One of the main drivers of aquatic communities is climate (^{Hynes, 1970}). Many tropical areas are from moderately to highly seasonal with respect to rainfall. Rainfall seasonality occurs both in short term cycles, with strong events within the year and in long-termsones, such as “El Niño Southern Oscillation” (ENSO) phenomena. Macroinvertebrate assemblages have adapted to such variations through natural history. Some studies have shown that aquatic insects exhibit seasonal fluctuations even in non-seasonal tropical areas (^{Wolda & Flowers, 1985}). These patterns are increasingly affected by the alteration of natural flow regimes resulting from dams and hydropower production. Several studies show the effects of hydropower production on Neotropical rivers (^{Pringle et al., 2000}), highlighting the importance of using multiple measures of macroinvertebrate assemblage structure for assessing this type of environmental impact (^{Chaves-Ulloa et al., 2014}).

On the other hand, land use changes in mountain areas, such as clearing of native vegetation, lead to changes in magnitude, frequency, duration, and seasonality of flows, as well as increased sediment input to streams, which in turn change aquatic and riparian habitats (^{Wohl, 2006}; ^{Mancilla et al., 2009}). Cattle areas, especially dairy-intensive farms, produce forceful impacts on mountain tropical streams, with higher dissolved solids, lower dissolved oxygen and, thus, pollution-tolerant aquatic communities (^{Giraldo et al., 2014}). Understanding changes in tropical streams in response to land use impacts is a priority for tropical ecosystems conservation and management (^{Boyero et al., 2009}).

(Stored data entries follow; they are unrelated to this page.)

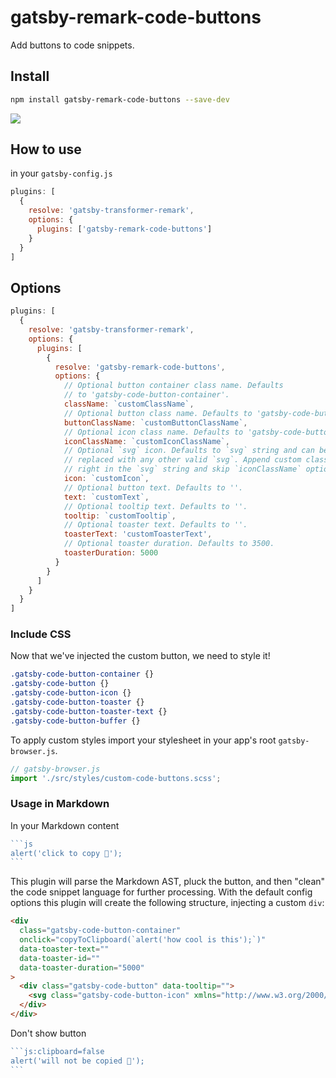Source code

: # gatsby-remark-code-buttons

Add buttons to code snippets.

## Install

```bash
npm install gatsby-remark-code-buttons --save-dev
```

![](https://media.giphy.com/media/hoHRea4IdkDBrsE4Bu/source.gif)

## How to use

in your `gatsby-config.js`

```js
plugins: [
  {
    resolve: 'gatsby-transformer-remark',
    options: {
      plugins: ['gatsby-remark-code-buttons']
    }
  }
]
```

## Options

```js
plugins: [
  {
    resolve: 'gatsby-transformer-remark',
    options: {
      plugins: [
        {
          resolve: 'gatsby-remark-code-buttons',
          options: {
            // Optional button container class name. Defaults
            // to 'gatsby-code-button-container'.
            className: `customClassName`,
            // Optional button class name. Defaults to 'gatsby-code-button'.
            buttonClassName: `customButtonClassName`,
            // Optional icon class name. Defaults to 'gatsby-code-button-icon'.
            iconClassName: `customIconClassName`,
            // Optional `svg` icon. Defaults to `svg` string and can be
            // replaced with any other valid `svg`. Append custom classes
            // right in the `svg` string and skip `iconClassName` option.
            icon: `customIcon`,
            // Optional button text. Defaults to ''.
            text: `customText`,
            // Optional tooltip text. Defaults to ''.
            tooltip: `customTooltip`,
            // Optional toaster text. Defaults to ''.
            toasterText: 'customToasterText',
            // Optional toaster duration. Defaults to 3500.
            toasterDuration: 5000
          }
        }
      ]
    }
  }
]
```

### Include CSS

Now that we've injected the custom button, we need to style it!

```css
.gatsby-code-button-container {}
.gatsby-code-button {}
.gatsby-code-button-icon {}
.gatsby-code-button-toaster {}
.gatsby-code-button-toaster-text {}
.gatsby-code-button-buffer {}
```

To apply custom styles import your stylesheet in your app's root `gatsby-browser.js`.

```js
// gatsby-browser.js
import './src/styles/custom-code-buttons.scss';
```

### Usage in Markdown

In your Markdown content

``````js
```js
alert('click to copy 💾');
```
``````

This plugin will parse the Markdown AST, pluck the button, and then "clean" the code snippet language for further 
processing. With the default config options this plugin will create the following structure, injecting a custom `div`:

```html
<div
  class="gatsby-code-button-container"
  onclick="copyToClipboard(`alert('how cool is this');`)"
  data-toaster-text=""
  data-toaster-id=""
  data-toaster-duration="5000"
>
  <div class="gatsby-code-button" data-tooltip="">
    <svg class="gatsby-code-button-icon" xmlns="http://www.w3.org/2000/svg" viewBox="0 0 24 24">...</svg>
  </div>
</div>
```

Don't show button

``````js
```js:clipboard=false
alert('will not be copied 💾');
```
``````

However, there are few data regarding the composition and structure of aquatic communities in tropical volcanic highlands. In this study, a two-year sampling effort led to the characterization of aquatic macroinvertebrate assemblages in the Birrís River Basin (Costa Rica), located at the southern slope of the Irazú Volcano. The hypothesis that volcanic headwater communities are highly vulnerable to human impacts was tested, as volcanic ash generates highly permeable soils and, thus, low baseflow stream discharge in these areas.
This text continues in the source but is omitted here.